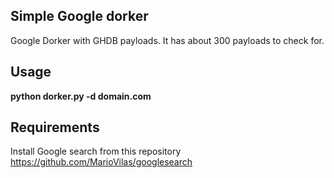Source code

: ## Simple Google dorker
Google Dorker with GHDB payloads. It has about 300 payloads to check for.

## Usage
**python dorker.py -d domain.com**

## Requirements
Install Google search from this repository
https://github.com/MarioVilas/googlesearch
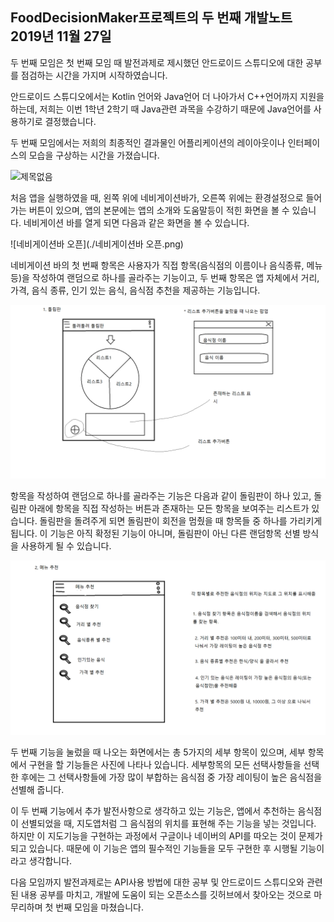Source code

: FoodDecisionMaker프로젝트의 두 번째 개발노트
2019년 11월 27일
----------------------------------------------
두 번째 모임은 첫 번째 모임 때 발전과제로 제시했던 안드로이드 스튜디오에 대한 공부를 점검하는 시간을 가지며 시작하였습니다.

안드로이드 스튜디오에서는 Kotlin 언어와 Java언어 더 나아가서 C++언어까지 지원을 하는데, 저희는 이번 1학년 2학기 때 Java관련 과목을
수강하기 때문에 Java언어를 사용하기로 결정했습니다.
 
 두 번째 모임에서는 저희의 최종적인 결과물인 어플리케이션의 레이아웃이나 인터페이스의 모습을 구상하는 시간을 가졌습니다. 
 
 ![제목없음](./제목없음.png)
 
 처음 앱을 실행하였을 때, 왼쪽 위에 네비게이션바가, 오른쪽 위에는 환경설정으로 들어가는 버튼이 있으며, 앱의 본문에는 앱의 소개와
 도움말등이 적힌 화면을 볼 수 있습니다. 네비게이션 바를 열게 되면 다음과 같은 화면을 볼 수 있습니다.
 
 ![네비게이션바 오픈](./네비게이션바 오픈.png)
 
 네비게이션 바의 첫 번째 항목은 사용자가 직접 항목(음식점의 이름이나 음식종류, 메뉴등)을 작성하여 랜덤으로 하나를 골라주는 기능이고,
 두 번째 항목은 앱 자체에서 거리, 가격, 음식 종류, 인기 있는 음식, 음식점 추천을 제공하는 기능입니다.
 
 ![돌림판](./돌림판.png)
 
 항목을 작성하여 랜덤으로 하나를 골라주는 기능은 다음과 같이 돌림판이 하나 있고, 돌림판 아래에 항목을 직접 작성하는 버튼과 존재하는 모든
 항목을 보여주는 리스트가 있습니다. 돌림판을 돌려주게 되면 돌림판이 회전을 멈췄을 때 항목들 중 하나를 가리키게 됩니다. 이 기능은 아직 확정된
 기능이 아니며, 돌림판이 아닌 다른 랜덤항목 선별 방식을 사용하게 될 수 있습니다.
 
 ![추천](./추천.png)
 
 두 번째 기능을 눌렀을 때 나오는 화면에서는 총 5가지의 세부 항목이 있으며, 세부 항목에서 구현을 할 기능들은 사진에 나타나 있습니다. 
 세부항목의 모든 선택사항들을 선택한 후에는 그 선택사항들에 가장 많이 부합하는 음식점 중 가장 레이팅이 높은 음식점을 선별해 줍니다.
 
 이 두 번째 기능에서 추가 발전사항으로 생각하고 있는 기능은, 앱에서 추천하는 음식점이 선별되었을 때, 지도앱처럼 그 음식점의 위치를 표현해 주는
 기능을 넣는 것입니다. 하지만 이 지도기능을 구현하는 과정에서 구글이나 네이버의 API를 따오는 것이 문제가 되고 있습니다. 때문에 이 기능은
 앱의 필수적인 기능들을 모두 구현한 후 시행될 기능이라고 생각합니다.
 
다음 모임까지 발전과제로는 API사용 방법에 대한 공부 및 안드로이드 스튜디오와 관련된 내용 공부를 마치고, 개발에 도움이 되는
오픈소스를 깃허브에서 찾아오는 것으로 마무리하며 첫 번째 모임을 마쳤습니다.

◆ ◆ ◆ ◆ ◆

## What is being asked
Return exactly the lines in the records above, beginning with the one that holds "기능을 넣는 것입니다." and ending with the last.

## Answer space
 기능을 넣는 것입니다. 하지만 이 지도기능을 구현하는 과정에서 구글이나 네이버의 API를 따오는 것이 문제가 되고 있습니다. 때문에 이 기능은
 앱의 필수적인 기능들을 모두 구현한 후 시행될 기능이라고 생각합니다.
 
다음 모임까지 발전과제로는 API사용 방법에 대한 공부 및 안드로이드 스튜디오와 관련된 내용 공부를 마치고, 개발에 도움이 되는
오픈소스를 깃허브에서 찾아오는 것으로 마무리하며 첫 번째 모임을 마쳤습니다.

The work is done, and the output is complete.